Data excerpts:
+ + +
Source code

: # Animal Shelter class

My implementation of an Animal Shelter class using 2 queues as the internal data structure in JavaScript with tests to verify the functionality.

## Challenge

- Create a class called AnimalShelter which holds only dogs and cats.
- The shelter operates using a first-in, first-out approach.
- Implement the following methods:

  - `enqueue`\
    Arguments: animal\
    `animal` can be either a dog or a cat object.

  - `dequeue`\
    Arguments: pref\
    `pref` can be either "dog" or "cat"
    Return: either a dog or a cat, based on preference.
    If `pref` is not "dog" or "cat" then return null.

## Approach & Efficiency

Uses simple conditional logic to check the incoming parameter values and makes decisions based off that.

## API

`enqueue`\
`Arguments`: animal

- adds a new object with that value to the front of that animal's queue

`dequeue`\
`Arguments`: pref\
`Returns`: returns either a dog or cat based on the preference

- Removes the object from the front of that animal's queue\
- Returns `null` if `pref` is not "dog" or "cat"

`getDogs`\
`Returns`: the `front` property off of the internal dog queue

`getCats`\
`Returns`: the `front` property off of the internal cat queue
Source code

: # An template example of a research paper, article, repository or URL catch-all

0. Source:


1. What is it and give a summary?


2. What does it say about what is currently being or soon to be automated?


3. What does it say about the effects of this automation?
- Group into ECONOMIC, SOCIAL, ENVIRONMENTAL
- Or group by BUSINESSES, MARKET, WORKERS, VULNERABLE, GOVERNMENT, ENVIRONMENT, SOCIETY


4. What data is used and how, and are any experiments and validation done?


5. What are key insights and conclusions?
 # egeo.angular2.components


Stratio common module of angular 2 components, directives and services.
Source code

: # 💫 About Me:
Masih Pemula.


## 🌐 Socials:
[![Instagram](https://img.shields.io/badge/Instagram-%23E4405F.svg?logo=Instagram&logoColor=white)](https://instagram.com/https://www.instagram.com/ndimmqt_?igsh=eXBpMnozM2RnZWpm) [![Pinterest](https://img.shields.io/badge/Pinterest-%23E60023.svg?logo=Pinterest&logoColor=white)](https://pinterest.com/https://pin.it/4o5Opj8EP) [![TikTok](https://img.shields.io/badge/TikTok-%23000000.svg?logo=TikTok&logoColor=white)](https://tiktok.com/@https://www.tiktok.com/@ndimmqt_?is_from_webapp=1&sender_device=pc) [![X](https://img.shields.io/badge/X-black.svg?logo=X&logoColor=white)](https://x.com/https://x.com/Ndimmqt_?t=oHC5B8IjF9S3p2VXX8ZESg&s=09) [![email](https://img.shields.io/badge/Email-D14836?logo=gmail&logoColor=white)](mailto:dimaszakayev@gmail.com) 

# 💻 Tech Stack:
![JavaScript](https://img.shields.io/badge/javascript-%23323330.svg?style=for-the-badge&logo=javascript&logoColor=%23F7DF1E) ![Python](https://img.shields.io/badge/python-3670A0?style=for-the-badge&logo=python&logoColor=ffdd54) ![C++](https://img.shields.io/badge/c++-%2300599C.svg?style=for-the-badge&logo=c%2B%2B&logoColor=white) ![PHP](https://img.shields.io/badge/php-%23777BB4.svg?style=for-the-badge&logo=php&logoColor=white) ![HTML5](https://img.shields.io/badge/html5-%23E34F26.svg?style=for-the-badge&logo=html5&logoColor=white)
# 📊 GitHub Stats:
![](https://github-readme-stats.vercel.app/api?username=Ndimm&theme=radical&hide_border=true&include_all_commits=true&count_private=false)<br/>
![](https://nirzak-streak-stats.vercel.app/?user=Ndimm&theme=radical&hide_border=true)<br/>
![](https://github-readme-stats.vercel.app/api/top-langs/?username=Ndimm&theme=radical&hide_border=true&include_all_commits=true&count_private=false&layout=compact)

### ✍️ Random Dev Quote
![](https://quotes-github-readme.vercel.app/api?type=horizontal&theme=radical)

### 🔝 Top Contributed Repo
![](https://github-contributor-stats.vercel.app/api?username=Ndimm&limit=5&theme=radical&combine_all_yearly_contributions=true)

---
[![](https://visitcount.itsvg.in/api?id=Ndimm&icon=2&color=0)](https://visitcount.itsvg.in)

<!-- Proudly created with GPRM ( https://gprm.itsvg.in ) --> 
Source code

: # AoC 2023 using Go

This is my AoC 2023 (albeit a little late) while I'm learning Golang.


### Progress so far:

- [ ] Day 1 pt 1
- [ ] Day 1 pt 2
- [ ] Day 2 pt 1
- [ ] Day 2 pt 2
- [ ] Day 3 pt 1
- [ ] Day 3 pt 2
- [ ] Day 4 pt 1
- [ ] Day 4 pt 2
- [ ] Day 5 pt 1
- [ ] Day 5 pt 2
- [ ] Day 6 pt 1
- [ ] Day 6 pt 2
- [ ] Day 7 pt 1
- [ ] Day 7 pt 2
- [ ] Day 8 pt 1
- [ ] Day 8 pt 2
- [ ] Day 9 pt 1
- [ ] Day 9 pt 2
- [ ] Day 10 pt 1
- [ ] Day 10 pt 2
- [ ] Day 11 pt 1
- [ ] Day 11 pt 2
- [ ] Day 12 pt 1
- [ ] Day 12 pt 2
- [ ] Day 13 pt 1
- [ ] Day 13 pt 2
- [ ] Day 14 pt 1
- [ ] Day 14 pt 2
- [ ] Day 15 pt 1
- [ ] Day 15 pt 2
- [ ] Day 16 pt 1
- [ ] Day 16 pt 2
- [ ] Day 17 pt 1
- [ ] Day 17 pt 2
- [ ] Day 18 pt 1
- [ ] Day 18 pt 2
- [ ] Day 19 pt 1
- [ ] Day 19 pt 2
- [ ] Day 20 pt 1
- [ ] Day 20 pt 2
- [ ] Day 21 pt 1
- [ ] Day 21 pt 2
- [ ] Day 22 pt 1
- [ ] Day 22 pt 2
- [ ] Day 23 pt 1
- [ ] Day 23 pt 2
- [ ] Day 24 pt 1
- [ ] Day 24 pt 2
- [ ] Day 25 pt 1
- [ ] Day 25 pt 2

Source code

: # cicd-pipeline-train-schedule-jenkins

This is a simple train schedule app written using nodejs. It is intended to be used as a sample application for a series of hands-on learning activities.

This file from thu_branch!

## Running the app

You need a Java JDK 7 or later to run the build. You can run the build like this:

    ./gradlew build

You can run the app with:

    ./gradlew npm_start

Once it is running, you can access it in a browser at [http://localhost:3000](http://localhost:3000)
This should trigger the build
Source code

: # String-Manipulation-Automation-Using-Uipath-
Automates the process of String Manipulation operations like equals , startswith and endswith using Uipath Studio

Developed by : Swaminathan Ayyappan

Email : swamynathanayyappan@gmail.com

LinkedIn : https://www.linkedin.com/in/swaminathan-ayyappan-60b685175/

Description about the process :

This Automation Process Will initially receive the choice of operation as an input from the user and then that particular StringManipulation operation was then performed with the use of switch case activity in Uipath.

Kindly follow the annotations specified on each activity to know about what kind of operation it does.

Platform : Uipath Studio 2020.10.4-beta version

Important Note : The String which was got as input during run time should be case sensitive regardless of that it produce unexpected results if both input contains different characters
+ + +
Work instructions
All lines from the beginning of the entries through the line marked "## Approach & Efficiency" are to be output exactly; nothing else belongs in the answer.

Exercise answer
Source code

: # Animal Shelter class

My implementation of an Animal Shelter class using 2 queues as the internal data structure in JavaScript with tests to verify the functionality.

## Challenge

- Create a class called AnimalShelter which holds only dogs and cats.
- The shelter operates using a first-in, first-out approach.
- Implement the following methods:

  - `enqueue`\
    Arguments: animal\
    `animal` can be either a dog or a cat object.

  - `dequeue`\
    Arguments: pref\
    `pref` can be either "dog" or "cat"
    Return: either a dog or a cat, based on preference.
    If `pref` is not "dog" or "cat" then return null.

## Approach & Efficiency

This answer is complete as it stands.